▶ [Goal of the exercise] Which lines below include "texto"? Copy them all.

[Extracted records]
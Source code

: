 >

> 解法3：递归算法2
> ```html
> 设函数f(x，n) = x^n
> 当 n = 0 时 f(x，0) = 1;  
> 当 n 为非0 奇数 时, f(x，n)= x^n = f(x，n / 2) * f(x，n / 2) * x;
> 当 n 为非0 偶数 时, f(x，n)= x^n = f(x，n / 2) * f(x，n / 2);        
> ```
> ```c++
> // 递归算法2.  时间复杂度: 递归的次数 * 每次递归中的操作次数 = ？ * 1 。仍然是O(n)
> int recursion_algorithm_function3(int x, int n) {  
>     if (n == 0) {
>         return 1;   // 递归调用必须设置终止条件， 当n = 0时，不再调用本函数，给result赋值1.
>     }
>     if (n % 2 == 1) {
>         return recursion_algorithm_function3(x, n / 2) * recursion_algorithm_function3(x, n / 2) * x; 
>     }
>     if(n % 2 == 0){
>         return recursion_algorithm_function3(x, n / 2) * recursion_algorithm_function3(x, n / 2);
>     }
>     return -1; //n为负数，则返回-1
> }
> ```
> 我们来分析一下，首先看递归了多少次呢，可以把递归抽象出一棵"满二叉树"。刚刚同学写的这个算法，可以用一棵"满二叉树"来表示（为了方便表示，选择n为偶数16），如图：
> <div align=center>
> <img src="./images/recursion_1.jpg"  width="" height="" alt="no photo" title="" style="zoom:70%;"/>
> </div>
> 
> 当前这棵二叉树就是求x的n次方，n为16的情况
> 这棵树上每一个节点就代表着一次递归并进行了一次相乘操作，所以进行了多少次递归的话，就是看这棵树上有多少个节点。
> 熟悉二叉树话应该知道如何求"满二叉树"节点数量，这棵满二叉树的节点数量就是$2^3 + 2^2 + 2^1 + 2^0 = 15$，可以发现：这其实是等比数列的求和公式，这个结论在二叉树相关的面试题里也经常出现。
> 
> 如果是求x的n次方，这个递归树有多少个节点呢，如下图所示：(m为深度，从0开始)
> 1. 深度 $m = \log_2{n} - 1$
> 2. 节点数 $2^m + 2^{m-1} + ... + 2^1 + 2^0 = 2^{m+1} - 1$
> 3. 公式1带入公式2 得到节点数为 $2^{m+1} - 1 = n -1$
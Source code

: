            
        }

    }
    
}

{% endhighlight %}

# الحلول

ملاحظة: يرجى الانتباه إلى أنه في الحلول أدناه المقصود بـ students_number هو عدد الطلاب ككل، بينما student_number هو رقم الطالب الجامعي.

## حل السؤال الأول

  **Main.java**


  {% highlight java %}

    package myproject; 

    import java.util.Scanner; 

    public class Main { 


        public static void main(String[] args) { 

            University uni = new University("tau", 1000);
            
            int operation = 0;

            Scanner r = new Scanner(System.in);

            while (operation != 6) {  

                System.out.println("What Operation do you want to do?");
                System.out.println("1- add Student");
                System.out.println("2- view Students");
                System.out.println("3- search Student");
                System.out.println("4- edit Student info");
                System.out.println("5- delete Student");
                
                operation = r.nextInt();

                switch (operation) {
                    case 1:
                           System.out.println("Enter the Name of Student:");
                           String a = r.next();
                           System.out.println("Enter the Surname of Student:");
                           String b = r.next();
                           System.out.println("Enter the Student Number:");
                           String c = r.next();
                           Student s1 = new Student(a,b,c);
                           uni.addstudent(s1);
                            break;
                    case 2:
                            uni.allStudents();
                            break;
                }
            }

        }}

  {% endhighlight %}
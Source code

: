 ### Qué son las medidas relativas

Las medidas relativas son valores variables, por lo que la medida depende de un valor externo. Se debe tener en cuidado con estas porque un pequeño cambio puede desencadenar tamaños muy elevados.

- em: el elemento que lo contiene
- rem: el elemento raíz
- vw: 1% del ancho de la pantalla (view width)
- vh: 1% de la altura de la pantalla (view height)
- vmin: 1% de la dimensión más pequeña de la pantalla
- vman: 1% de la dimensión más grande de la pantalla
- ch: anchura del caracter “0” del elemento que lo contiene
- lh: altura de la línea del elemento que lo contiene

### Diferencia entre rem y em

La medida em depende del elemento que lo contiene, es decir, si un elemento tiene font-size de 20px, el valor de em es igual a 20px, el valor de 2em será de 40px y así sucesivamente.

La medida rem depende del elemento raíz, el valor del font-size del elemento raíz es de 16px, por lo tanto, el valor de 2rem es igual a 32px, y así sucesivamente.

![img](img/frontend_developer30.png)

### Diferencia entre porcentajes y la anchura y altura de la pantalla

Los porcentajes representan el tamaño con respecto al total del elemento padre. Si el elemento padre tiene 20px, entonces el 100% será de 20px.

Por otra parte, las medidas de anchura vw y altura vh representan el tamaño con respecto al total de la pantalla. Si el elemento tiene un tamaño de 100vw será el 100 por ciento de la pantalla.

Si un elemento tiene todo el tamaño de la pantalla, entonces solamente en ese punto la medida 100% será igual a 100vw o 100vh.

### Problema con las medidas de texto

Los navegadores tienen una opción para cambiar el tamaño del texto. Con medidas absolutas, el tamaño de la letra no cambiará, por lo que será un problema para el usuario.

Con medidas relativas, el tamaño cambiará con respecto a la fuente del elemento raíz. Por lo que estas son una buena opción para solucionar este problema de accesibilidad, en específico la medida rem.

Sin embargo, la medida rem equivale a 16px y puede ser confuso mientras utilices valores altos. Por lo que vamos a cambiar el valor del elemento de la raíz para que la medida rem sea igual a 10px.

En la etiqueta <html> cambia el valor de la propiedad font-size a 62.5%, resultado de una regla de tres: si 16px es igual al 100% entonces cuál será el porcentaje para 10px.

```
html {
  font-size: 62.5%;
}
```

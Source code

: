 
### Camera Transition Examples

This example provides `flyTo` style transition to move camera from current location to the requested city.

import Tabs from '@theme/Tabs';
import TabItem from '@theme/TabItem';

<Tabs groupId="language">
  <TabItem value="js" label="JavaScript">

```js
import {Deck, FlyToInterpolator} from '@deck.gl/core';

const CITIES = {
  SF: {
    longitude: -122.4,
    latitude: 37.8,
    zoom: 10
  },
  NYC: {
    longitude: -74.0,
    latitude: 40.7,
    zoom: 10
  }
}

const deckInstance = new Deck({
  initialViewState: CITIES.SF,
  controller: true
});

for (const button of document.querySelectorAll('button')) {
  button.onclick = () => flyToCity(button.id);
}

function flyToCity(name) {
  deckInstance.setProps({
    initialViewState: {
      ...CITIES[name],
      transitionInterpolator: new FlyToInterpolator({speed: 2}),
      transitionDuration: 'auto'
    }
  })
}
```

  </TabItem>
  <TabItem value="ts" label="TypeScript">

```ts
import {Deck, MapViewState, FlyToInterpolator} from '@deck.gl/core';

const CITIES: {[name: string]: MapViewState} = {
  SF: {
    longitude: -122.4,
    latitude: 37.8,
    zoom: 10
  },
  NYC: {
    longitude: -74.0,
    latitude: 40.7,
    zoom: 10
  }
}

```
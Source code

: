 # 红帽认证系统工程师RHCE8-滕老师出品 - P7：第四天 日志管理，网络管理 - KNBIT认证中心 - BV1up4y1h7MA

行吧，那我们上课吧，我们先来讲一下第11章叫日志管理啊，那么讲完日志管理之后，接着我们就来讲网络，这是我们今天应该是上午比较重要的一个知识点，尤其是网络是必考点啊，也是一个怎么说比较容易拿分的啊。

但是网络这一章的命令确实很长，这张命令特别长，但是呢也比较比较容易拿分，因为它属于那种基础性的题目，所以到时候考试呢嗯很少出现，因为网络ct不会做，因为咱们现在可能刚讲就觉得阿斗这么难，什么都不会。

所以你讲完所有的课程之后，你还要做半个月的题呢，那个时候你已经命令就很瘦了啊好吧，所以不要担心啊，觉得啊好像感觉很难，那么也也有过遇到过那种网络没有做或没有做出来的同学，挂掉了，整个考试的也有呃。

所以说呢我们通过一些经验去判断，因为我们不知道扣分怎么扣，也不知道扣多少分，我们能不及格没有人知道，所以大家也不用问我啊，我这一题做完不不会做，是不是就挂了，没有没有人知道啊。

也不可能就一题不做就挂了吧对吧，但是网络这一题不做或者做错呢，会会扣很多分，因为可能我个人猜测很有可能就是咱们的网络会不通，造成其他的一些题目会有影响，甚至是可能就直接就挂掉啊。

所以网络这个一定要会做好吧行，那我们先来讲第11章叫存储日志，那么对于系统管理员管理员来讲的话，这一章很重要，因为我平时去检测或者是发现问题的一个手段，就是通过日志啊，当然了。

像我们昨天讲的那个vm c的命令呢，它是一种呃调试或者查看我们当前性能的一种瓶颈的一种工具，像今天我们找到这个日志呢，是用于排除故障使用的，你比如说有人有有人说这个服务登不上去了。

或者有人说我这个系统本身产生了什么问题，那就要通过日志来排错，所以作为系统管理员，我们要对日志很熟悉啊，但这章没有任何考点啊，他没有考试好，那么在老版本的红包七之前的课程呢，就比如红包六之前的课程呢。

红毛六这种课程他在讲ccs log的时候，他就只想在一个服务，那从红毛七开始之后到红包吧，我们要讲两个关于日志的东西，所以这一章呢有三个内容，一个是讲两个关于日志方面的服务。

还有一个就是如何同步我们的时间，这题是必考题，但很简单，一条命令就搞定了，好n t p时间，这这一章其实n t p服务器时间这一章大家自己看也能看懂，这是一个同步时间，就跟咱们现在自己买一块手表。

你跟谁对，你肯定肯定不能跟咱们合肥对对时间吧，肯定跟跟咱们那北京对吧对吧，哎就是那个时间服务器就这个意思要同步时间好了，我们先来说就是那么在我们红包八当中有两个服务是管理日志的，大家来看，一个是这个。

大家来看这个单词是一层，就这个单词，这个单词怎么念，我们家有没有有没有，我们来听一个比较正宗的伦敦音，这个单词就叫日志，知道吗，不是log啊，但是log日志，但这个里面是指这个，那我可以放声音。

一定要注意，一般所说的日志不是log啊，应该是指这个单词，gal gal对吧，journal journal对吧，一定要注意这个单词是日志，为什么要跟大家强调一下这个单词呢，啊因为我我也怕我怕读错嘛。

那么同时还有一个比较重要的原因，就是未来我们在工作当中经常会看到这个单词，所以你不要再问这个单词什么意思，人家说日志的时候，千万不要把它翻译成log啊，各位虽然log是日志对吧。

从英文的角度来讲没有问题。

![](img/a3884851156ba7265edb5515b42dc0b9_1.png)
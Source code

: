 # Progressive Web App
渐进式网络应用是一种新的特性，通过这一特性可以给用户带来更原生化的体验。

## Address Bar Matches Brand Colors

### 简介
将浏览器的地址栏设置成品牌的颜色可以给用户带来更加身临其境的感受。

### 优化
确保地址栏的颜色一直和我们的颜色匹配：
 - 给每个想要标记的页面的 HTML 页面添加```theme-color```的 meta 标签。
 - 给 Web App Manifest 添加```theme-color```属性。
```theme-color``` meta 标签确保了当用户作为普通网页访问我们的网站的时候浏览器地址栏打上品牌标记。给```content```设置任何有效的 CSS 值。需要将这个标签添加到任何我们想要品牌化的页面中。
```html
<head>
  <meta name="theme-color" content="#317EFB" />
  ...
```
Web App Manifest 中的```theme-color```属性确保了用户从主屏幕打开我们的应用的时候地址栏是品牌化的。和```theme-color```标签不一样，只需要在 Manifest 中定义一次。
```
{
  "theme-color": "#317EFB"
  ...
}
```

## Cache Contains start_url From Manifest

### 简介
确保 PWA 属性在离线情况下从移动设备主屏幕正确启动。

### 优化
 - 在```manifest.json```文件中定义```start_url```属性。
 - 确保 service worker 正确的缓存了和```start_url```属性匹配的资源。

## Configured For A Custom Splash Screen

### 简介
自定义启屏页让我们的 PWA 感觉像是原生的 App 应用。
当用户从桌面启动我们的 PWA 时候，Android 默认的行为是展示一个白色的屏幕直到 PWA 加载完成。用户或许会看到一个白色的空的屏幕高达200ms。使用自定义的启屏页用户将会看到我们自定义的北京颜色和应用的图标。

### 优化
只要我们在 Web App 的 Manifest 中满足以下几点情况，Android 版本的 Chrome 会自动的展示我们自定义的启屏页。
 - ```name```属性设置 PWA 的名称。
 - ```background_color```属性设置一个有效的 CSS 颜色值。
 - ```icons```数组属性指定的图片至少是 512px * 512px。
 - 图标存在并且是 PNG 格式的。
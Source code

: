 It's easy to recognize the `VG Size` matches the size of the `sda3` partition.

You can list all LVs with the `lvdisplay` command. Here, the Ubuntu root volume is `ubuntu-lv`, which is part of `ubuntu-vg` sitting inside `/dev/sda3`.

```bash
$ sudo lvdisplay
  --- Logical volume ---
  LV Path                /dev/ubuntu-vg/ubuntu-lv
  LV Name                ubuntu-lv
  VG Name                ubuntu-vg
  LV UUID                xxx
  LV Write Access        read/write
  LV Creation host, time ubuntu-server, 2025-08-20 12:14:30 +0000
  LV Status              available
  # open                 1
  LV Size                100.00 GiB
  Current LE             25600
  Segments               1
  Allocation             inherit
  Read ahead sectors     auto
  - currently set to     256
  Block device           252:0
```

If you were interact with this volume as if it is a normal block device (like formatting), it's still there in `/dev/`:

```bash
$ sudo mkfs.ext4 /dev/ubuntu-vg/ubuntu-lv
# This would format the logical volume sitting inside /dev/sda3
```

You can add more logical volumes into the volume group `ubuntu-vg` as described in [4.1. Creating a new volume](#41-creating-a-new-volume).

▶ [Solution for this task]
### Problema con las medidas de texto
Los navegadores tienen una opción para cambiar el tamaño del texto. Con medidas absolutas, el tamaño de la letra no cambiará, por lo que será un problema para el usuario.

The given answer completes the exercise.